* Aim of the task: Below are the records; copy each line in which "Database" can be found.

Stored data entries
>>
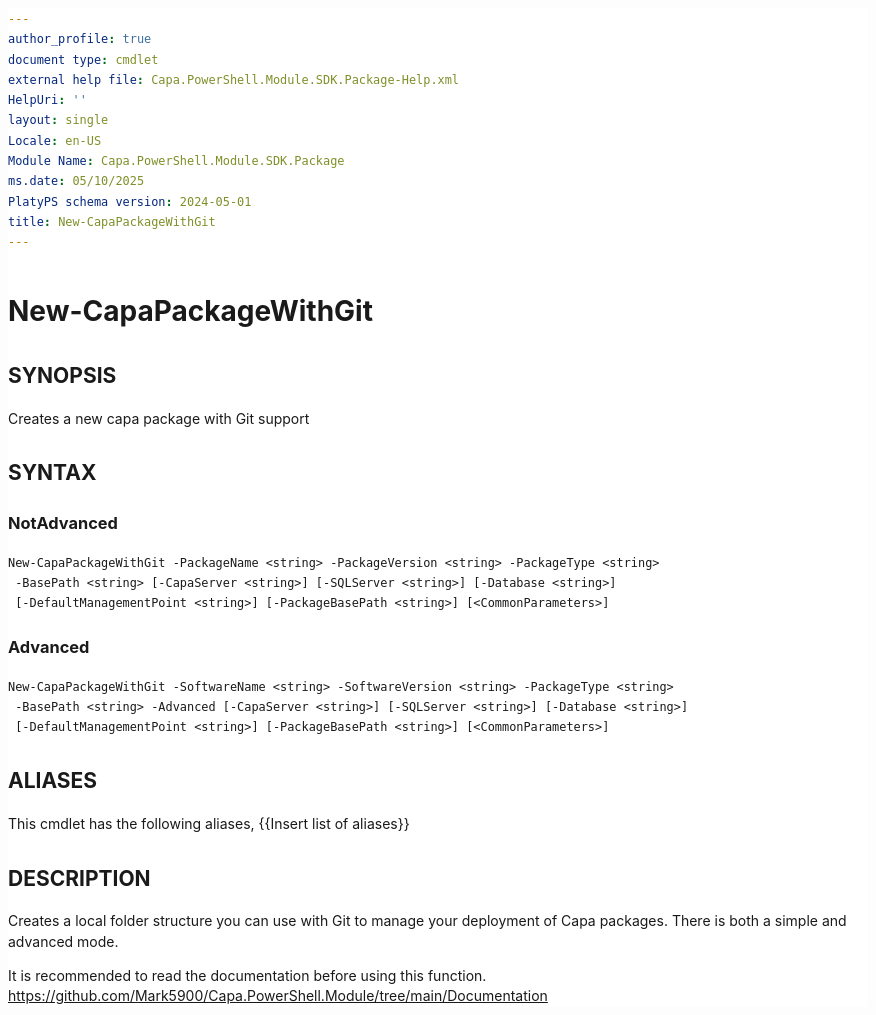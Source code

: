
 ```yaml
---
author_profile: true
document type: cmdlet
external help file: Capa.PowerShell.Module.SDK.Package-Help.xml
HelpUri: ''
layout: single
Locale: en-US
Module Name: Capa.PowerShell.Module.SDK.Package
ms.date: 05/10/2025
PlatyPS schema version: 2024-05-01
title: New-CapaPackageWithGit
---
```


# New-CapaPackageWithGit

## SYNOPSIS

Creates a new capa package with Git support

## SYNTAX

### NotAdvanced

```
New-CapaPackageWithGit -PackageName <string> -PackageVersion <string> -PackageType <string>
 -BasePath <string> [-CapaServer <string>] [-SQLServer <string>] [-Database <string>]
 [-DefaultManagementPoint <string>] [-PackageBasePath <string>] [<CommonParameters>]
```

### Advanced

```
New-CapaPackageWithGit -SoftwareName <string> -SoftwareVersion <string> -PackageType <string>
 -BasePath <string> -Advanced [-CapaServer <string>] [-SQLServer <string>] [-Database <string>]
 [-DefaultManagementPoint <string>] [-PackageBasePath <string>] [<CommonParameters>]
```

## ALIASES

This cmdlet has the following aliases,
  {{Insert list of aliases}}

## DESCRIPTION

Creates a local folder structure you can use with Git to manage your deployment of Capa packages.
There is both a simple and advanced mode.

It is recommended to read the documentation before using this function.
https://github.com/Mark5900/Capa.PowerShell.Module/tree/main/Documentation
<<
* Exercise output:
 -BasePath <string> [-CapaServer <string>] [-SQLServer <string>] [-Database <string>]
 -BasePath <string> -Advanced [-CapaServer <string>] [-SQLServer <string>] [-Database <string>]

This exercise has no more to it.